**Collection entries**
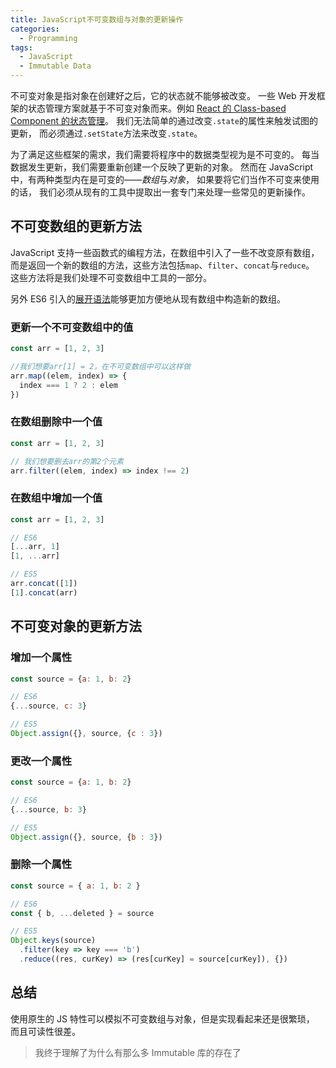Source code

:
 ```yaml
---
title: JavaScript不可变数组与对象的更新操作
categories:
  - Programming
tags:
  - JavaScript
  - Immutable Data
---
```


不可变对象是指对象在创建好之后，它的状态就不能够被改变。
一些 Web 开发框架的状态管理方案就基于不可变对象而来。例如
[React 的 Class-based Component 的状态管理](https://reactjs.org/docs/state-and-lifecycle.html#using-state-correctly)。
我们无法简单的通过改变`.state`的属性来触发试图的更新，
而必须通过`.setState`方法来改变`.state`。

为了满足这些框架的需求，我们需要将程序中的数据类型视为是不可变的。
每当数据发生更新，我们需要重新创建一个反映了更新的对象。
然而在 JavaScript 中，有两种类型内在是可变的——*数组*与*对象*，
如果要将它们当作不可变来使用的话，
我们必须从现有的工具中提取出一套专门来处理一些常见的更新操作。

## 不可变数组的更新方法

JavaScript 支持一些函数式的编程方法，在数组中引入了一些不改变原有数组，
而是返回一个新的数组的方法，这些方法包括`map`、`filter`、`concat`与`reduce`。
这些方法将是我们处理不可变数组中工具的一部分。

另外 ES6 引入的[展开语法](https://developer.mozilla.org/zh-CN/docs/Web/JavaScript/Reference/Operators/Spread_syntax)能够更加方便地从现有数组中构造新的数组。

### 更新一个不可变数组中的值

```javascript
const arr = [1, 2, 3]

//我们想要arr[1] = 2，在不可变数组中可以这样做
arr.map((elem, index) => {
  index === 1 ? 2 : elem
})
```

### 在数组删除中一个值

```javascript
const arr = [1, 2, 3]

// 我们想要删去arr的第2个元素
arr.filter((elem, index) => index !== 2)
```

### 在数组中增加一个值

```javascript
const arr = [1, 2, 3]

// ES6
[...arr, 1]
[1, ...arr]

// ES5
arr.concat([1])
[1].concat(arr)
```

## 不可变对象的更新方法

### 增加一个属性

```javascript
const source = {a: 1, b: 2}

// ES6
{...source, c: 3}

// ES5
Object.assign({}, source, {c : 3})
```

### 更改一个属性

```javascript
const source = {a: 1, b: 2}

// ES6
{...source, b: 3}

// ES5
Object.assign({}, source, {b : 3})

```

### 删除一个属性

```javascript
const source = { a: 1, b: 2 }

// ES6
const { b, ...deleted } = source

// ES5
Object.keys(source)
  .filter(key => key === 'b')
  .reduce((res, curKey) => (res[curKey] = source[curKey]), {})
```

## 总结

使用原生的 JS 特性可以模拟不可变数组与对象，但是实现看起来还是很繁琐，
而且可读性很差。

> 我终于理解了为什么有那么多 Immutable 库的存在了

**Activity**
Scan the lines above, and whenever one holds the string "assign", copy it.

**Response to the task**
Object.assign({}, source, {c : 3})
Object.assign({}, source, {b : 3})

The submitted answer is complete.